- [Task prompt]:
Collect each line of the records containing the string "their".

(Saved data entries)
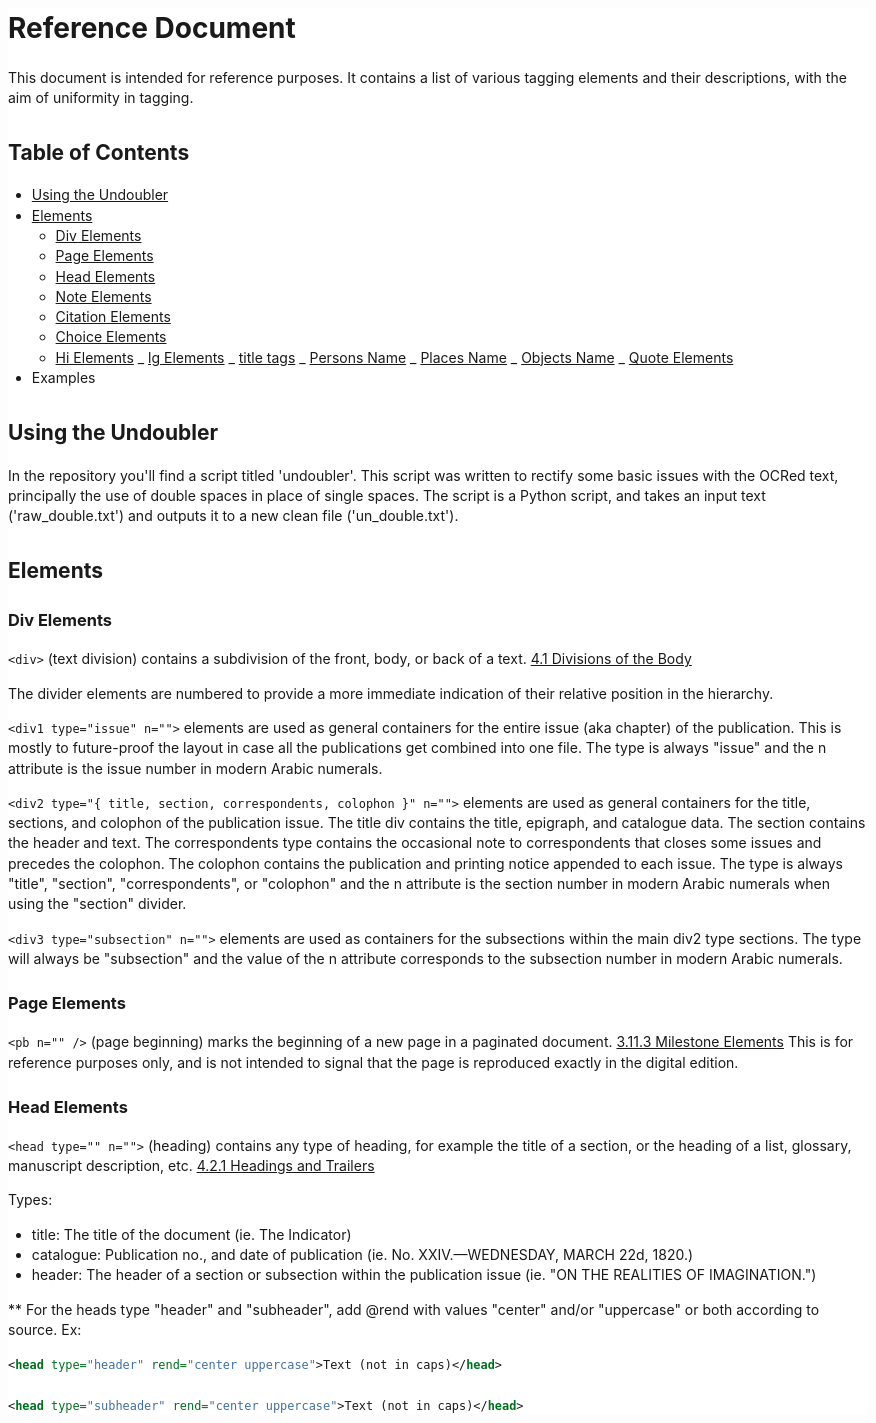 # Reference Document
This document is intended for reference purposes. It contains a list of various tagging elements and their descriptions, with the aim of uniformity in tagging.

## Table of Contents
- [Using the Undoubler](#using-the-undoubler)
- [Elements](#elements)
    - [Div Elements](#div-elements)
    - [Page Elements](#page-elements)
    - [Head Elements](#head-elements)
    - [Note Elements](#note-elements)
    - [Citation Elements](#citation-elements)
    - [Choice Elements](#choice-elements)
    - [Hi Elements](#hi-elements)
    _ [lg Elements](#lg-elements)
    _ [title tags](#title-tag)
    _ [Persons Name](#persname)
    _ [Places Name](#placename)
    _ [Objects Name](#objectname)
    _ [Quote Elements](#quote-elements)
- Examples

## Using the Undoubler
In the repository you'll find a script titled 'undoubler'. This script was written to rectify some basic issues with the OCRed text, principally the use of double spaces in place of single spaces. The script is a Python script, and takes an input text ('raw_double.txt') and outputs it to a new clean file ('un_double.txt').

## Elements

### Div Elements
```<div>``` (text division) contains a subdivision of the front, body, or back of a text. [4.1 Divisions of the Body](https://www.tei-c.org/release/doc/tei-p5-doc/en/html/DS.html#DSDIV)

The divider elements are numbered to provide a more immediate indication of their relative position in the hierarchy.

```<div1 type="issue" n="">``` elements are used as general containers for the entire issue (aka chapter) of the publication. This is mostly to future-proof the layout in case all the publications get combined into one file. The type is always "issue" and the n attribute is the issue number in modern Arabic numerals.

```<div2 type="{ title, section, correspondents, colophon }" n="">``` elements are used as general containers for the title, sections, and colophon of the publication issue. The title div contains the title, epigraph, and catalogue data. The section contains the header and text. The correspondents type contains the occasional note to correspondents that closes some issues and precedes the colophon. The colophon contains the publication and printing notice appended to each issue. The type is always "title", "section", "correspondents", or "colophon" and the n attribute is the section number in modern Arabic numerals when using the "section" divider.

```<div3 type="subsection" n="">``` elements are used as containers for the subsections within the main div2 type sections. The type will always be "subsection" and the value of the n attribute corresponds to the subsection number in modern Arabic numerals. 

### Page Elements
```<pb n="" />``` (page beginning) marks the beginning of a new page in a paginated document. [3.11.3 Milestone Elements](https://www.tei-c.org/release/doc/tei-p5-doc/en/html/CO.html#CORS5) This is for reference purposes only, and is not intended to signal that the page is reproduced exactly in the digital edition.

### Head Elements
```<head type="" n="">``` (heading) contains any type of heading, for example the title of a section, or the heading of a list, glossary, manuscript description, etc. [4.2.1 Headings and Trailers](https://www.tei-c.org/release/doc/tei-p5-doc/en/html/DS.html#DSHD)

Types:
- title: The title of the document (ie. The Indicator)
- catalogue: Publication no., and date of publication (ie. No. XXIV.—WEDNESDAY, MARCH 22d, 1820.)
- header: The header of a section or subsection within the publication issue (ie. "ON THE REALITIES OF IMAGINATION.")

** For the heads type "header" and "subheader", add @rend with values "center" and/or "uppercase" or both according to source.
Ex: 
```xml
<head type="header" rend="center uppercase">Text (not in caps)</head>

<head type="subheader" rend="center uppercase">Text (not in caps)</head>
```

- [Task answer]:
This document is intended for reference purposes. It contains a list of various tagging elements and their descriptions, with the aim of uniformity in tagging.
The divider elements are numbered to provide a more immediate indication of their relative position in the hierarchy.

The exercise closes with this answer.